You can’t get a drink in Beverly but you can admire the hell out of some houses. I do most of this admiring while walking Shay’s dog. There are new discoveries every time. It may take passing a place a dozen times before I notice the beautiful stained-glass in an attic window or an unusual bit of ornament or how oddly vertical that one house across the street is. There are historical markers scattered from 87th to 107th and from Ashland to Western. Some date back to the 1800s. No two houses are precisely alike here, though neighboring ones are often cousins or distant relations. If a home reflects an owner’s character or disposition, we certainly have a bunch of characters living around here.
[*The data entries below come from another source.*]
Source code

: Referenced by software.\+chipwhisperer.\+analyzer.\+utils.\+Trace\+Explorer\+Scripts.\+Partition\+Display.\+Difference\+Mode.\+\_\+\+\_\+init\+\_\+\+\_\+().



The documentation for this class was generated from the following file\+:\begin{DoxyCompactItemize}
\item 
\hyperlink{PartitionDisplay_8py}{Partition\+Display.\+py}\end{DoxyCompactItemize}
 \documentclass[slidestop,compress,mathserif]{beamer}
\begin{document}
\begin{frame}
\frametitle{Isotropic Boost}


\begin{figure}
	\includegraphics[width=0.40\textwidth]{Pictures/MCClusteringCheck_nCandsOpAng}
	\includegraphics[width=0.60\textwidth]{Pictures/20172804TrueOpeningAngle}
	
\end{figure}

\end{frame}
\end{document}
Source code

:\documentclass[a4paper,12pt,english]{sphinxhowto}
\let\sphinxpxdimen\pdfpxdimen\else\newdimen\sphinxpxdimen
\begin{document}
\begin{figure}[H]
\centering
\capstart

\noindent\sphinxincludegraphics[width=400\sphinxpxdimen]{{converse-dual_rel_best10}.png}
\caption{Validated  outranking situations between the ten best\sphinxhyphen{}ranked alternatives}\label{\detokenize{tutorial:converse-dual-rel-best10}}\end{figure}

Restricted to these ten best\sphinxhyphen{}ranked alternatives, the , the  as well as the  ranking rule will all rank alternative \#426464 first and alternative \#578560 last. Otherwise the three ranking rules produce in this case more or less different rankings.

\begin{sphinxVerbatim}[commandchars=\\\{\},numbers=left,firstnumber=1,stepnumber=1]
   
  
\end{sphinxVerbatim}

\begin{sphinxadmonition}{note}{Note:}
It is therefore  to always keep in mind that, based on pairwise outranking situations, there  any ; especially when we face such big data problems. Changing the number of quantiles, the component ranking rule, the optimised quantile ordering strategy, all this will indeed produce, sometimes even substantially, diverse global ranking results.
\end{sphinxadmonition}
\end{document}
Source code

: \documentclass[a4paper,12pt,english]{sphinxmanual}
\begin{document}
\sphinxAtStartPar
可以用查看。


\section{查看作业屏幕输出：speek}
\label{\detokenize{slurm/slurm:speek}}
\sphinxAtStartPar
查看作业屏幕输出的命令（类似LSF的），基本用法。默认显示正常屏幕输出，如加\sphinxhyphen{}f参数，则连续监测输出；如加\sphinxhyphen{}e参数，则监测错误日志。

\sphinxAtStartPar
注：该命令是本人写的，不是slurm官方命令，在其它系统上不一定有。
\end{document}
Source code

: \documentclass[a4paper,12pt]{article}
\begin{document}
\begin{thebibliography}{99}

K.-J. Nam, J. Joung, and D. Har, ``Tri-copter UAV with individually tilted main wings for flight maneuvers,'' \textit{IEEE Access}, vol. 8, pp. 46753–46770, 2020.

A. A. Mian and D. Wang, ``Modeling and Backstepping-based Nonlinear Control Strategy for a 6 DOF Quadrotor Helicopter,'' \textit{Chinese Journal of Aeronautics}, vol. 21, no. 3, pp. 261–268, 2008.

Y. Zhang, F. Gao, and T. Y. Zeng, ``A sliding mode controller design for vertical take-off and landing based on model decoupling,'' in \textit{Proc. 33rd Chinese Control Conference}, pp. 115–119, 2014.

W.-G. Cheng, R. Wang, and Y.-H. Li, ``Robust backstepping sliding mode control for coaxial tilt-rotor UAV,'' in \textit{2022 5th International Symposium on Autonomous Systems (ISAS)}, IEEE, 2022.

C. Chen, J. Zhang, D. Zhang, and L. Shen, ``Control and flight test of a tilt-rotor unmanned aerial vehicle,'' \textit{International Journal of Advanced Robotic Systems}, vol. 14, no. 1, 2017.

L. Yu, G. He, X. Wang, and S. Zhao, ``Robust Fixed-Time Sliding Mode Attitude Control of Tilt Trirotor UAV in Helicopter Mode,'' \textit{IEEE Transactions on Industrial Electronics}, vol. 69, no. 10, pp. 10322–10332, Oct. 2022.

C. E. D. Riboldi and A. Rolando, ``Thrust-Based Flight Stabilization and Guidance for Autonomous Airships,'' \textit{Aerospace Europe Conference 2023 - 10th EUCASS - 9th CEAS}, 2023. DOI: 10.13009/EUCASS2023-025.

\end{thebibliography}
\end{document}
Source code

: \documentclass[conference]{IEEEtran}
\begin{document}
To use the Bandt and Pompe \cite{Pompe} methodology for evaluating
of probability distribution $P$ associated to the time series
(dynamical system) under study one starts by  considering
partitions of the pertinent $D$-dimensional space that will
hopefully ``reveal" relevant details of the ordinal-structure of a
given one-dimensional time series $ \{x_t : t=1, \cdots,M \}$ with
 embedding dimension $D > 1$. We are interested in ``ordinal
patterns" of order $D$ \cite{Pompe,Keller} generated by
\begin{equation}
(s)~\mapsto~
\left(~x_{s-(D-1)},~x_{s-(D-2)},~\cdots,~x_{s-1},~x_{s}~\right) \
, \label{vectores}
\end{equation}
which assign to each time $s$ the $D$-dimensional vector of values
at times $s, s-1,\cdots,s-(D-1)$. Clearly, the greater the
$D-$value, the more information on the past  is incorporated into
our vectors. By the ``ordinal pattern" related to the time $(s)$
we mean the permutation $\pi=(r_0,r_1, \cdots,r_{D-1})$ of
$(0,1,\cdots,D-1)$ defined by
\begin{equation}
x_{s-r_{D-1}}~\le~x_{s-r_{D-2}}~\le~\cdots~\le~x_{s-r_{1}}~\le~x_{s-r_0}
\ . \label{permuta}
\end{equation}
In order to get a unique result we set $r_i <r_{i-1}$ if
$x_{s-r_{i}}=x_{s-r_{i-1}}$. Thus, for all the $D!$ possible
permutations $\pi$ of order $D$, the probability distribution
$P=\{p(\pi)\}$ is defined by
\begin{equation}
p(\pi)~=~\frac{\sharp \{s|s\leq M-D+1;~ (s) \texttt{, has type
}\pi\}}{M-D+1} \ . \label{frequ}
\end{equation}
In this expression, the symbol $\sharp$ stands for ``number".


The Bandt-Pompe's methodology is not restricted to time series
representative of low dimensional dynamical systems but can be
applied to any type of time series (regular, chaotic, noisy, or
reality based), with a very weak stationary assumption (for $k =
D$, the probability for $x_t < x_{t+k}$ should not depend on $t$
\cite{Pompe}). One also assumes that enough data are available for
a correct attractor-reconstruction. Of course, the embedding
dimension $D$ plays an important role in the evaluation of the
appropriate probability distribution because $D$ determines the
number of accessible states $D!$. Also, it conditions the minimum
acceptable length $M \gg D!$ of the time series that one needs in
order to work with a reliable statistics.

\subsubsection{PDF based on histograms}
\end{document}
I’ve always been interested in seeing how others live and in Beverly you don’t have to even go inside to get a good picture of that.
People go nuts about their lawns in Beverly. It’s a serious business. On our dog walks Shay notes every way our neighbors have managed to get rid of simple, boring grass around their property. “Let’s do that!” she says pointing to colorful mosses, mulches, and every variety of groundcover, bushes, trees, rocks, or statuary. I always agree, whatever it is. We’re working on it.
Some neighbors take it too far. There’s one on Wood Street who runs out every time he sees me with the dog to make sure we don’t piss on his prize-winning bushes. I understand the impulse to beautify one’s environment, I guess, but when plants become dearer than animals it might be time to reevaluate your priorities.
Beverly is the type of place where all your neighbors know you at least well enough to wave while passing in their cars. I’ve never known my neighbors anywhere I’ve lived. It’s an adjustment. But of course even in a place like this there’s one person that everyone on the block would rather not know. Ours is Crackhead Gary.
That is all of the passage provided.